■ What the exercise asks:
Please work out how many lines in the data below contain "Implements", and reply with that number alone.

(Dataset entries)
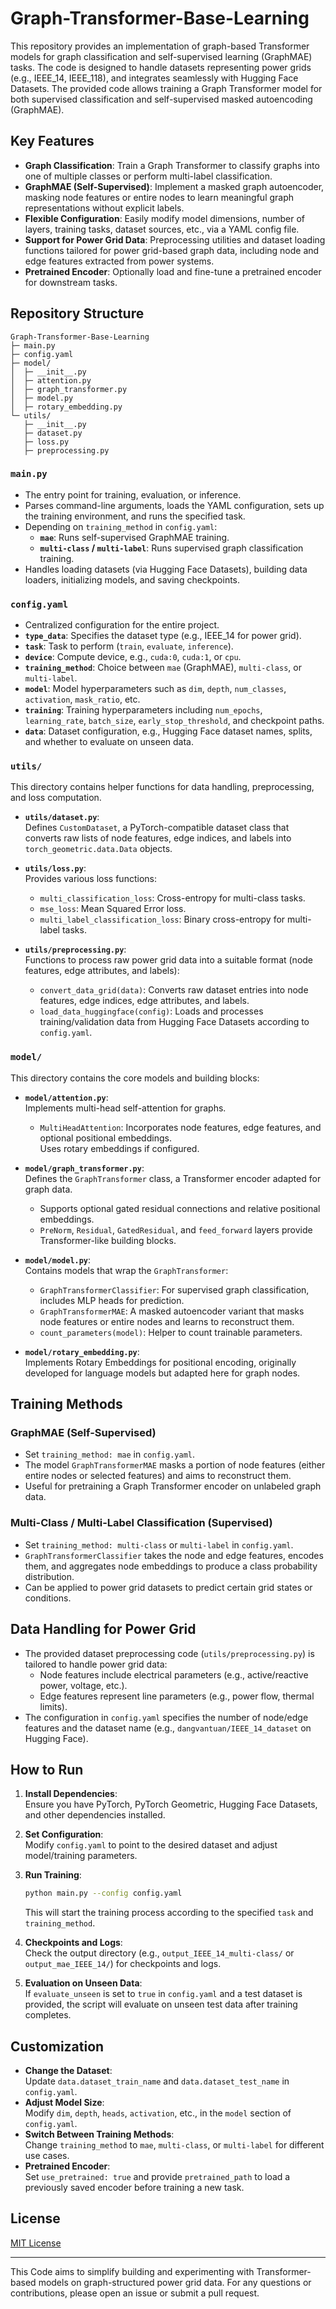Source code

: 
# Graph-Transformer-Base-Learning

This repository provides an implementation of graph-based Transformer models for graph classification and self-supervised learning (GraphMAE) tasks. The code is designed to handle datasets representing power grids (e.g., IEEE_14, IEEE_118), and integrates seamlessly with Hugging Face Datasets. The provided code allows training a Graph Transformer model for both supervised classification and self-supervised masked autoencoding (GraphMAE).

## Key Features

- **Graph Classification**: Train a Graph Transformer to classify graphs into one of multiple classes or perform multi-label classification.
- **GraphMAE (Self-Supervised)**: Implement a masked graph autoencoder, masking node features or entire nodes to learn meaningful graph representations without explicit labels.
- **Flexible Configuration**: Easily modify model dimensions, number of layers, training tasks, dataset sources, etc., via a YAML config file.
- **Support for Power Grid Data**: Preprocessing utilities and dataset loading functions tailored for power grid-based graph data, including node and edge features extracted from power systems.
- **Pretrained Encoder**: Optionally load and fine-tune a pretrained encoder for downstream tasks.

## Repository Structure

```
Graph-Transformer-Base-Learning
├─ main.py
├─ config.yaml
├─ model/
│  ├─ __init__.py
│  ├─ attention.py
│  ├─ graph_transformer.py
│  ├─ model.py
│  ├─ rotary_embedding.py
└─ utils/
   ├─ __init__.py
   ├─ dataset.py
   ├─ loss.py
   ├─ preprocessing.py
```

### `main.py`
- The entry point for training, evaluation, or inference.
- Parses command-line arguments, loads the YAML configuration, sets up the training environment, and runs the specified task.
- Depending on `training_method` in `config.yaml`:
  - **`mae`**: Runs self-supervised GraphMAE training.
  - **`multi-class` / `multi-label`**: Runs supervised graph classification training.
- Handles loading datasets (via Hugging Face Datasets), building data loaders, initializing models, and saving checkpoints.

### `config.yaml`
- Centralized configuration for the entire project.
- **`type_data`**: Specifies the dataset type (e.g., IEEE_14 for power grid).
- **`task`**: Task to perform (`train`, `evaluate`, `inference`).
- **`device`**: Compute device, e.g., `cuda:0`, `cuda:1`, or `cpu`.
- **`training_method`**: Choice between `mae` (GraphMAE), `multi-class`, or `multi-label`.
- **`model`**: Model hyperparameters such as `dim`, `depth`, `num_classes`, `activation`, `mask_ratio`, etc.
- **`training`**: Training hyperparameters including `num_epochs`, `learning_rate`, `batch_size`, `early_stop_threshold`, and checkpoint paths.
- **`data`**: Dataset configuration, e.g., Hugging Face dataset names, splits, and whether to evaluate on unseen data.

### `utils/`
This directory contains helper functions for data handling, preprocessing, and loss computation.

- **`utils/dataset.py`**:  
  Defines `CustomDataset`, a PyTorch-compatible dataset class that converts raw lists of node features, edge indices, and labels into `torch_geometric.data.Data` objects.

- **`utils/loss.py`**:  
  Provides various loss functions:
  - `multi_classification_loss`: Cross-entropy for multi-class tasks.
  - `mse_loss`: Mean Squared Error loss.
  - `multi_label_classification_loss`: Binary cross-entropy for multi-label tasks.

- **`utils/preprocessing.py`**:  
  Functions to process raw power grid data into a suitable format (node features, edge attributes, and labels):
  - `convert_data_grid(data)`: Converts raw dataset entries into node features, edge indices, edge attributes, and labels.
  - `load_data_huggingface(config)`: Loads and processes training/validation data from Hugging Face Datasets according to `config.yaml`.

### `model/`
This directory contains the core models and building blocks:

- **`model/attention.py`**:  
  Implements multi-head self-attention for graphs.  
  - `MultiHeadAttention`: Incorporates node features, edge features, and optional positional embeddings.  
  Uses rotary embeddings if configured.

- **`model/graph_transformer.py`**:  
  Defines the `GraphTransformer` class, a Transformer encoder adapted for graph data.  
  - Supports optional gated residual connections and relative positional embeddings.
  - `PreNorm`, `Residual`, `GatedResidual`, and `feed_forward` layers provide Transformer-like building blocks.
  
- **`model/model.py`**:  
  Contains models that wrap the `GraphTransformer`:
  - `GraphTransformerClassifier`: For supervised graph classification, includes MLP heads for prediction.
  - `GraphTransformerMAE`: A masked autoencoder variant that masks node features or entire nodes and learns to reconstruct them.
  - `count_parameters(model)`: Helper to count trainable parameters.

- **`model/rotary_embedding.py`**:  
  Implements Rotary Embeddings for positional encoding, originally developed for language models but adapted here for graph nodes.

## Training Methods

### GraphMAE (Self-Supervised)
- Set `training_method: mae` in `config.yaml`.
- The model `GraphTransformerMAE` masks a portion of node features (either entire nodes or selected features) and aims to reconstruct them.
- Useful for pretraining a Graph Transformer encoder on unlabeled graph data.

### Multi-Class / Multi-Label Classification (Supervised)
- Set `training_method: multi-class` or `multi-label` in `config.yaml`.
- `GraphTransformerClassifier` takes the node and edge features, encodes them, and aggregates node embeddings to produce a class probability distribution.
- Can be applied to power grid datasets to predict certain grid states or conditions.

## Data Handling for Power Grid
- The provided dataset preprocessing code (`utils/preprocessing.py`) is tailored to handle power grid data:
  - Node features include electrical parameters (e.g., active/reactive power, voltage, etc.).
  - Edge features represent line parameters (e.g., power flow, thermal limits).
- The configuration in `config.yaml` specifies the number of node/edge features and the dataset name (e.g., `dangvantuan/IEEE_14_dataset` on Hugging Face).

## How to Run

1. **Install Dependencies**:  
   Ensure you have PyTorch, PyTorch Geometric, Hugging Face Datasets, and other dependencies installed.

2. **Set Configuration**:  
   Modify `config.yaml` to point to the desired dataset and adjust model/training parameters.

3. **Run Training**:
   ```bash
   python main.py --config config.yaml
   ```
   This will start the training process according to the specified `task` and `training_method`.

4. **Checkpoints and Logs**:  
   Check the output directory (e.g., `output_IEEE_14_multi-class/` or `output_mae_IEEE_14/`) for checkpoints and logs.

5. **Evaluation on Unseen Data**:  
   If `evaluate_unseen` is set to `true` in `config.yaml` and a test dataset is provided, the script will evaluate on unseen test data after training completes.

## Customization

- **Change the Dataset**:  
  Update `data.dataset_train_name` and `data.dataset_test_name` in `config.yaml`.
- **Adjust Model Size**:  
  Modify `dim`, `depth`, `heads`, `activation`, etc., in the `model` section of `config.yaml`.
- **Switch Between Training Methods**:  
  Change `training_method` to `mae`, `multi-class`, or `multi-label` for different use cases.
- **Pretrained Encoder**:  
  Set `use_pretrained: true` and provide `pretrained_path` to load a previously saved encoder before training a new task.

## License
[MIT License](LICENSE)

---

This Code aims to simplify building and experimenting with Transformer-based models on graph-structured power grid data. For any questions or contributions, please open an issue or submit a pull request.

■ Solution to this task:
2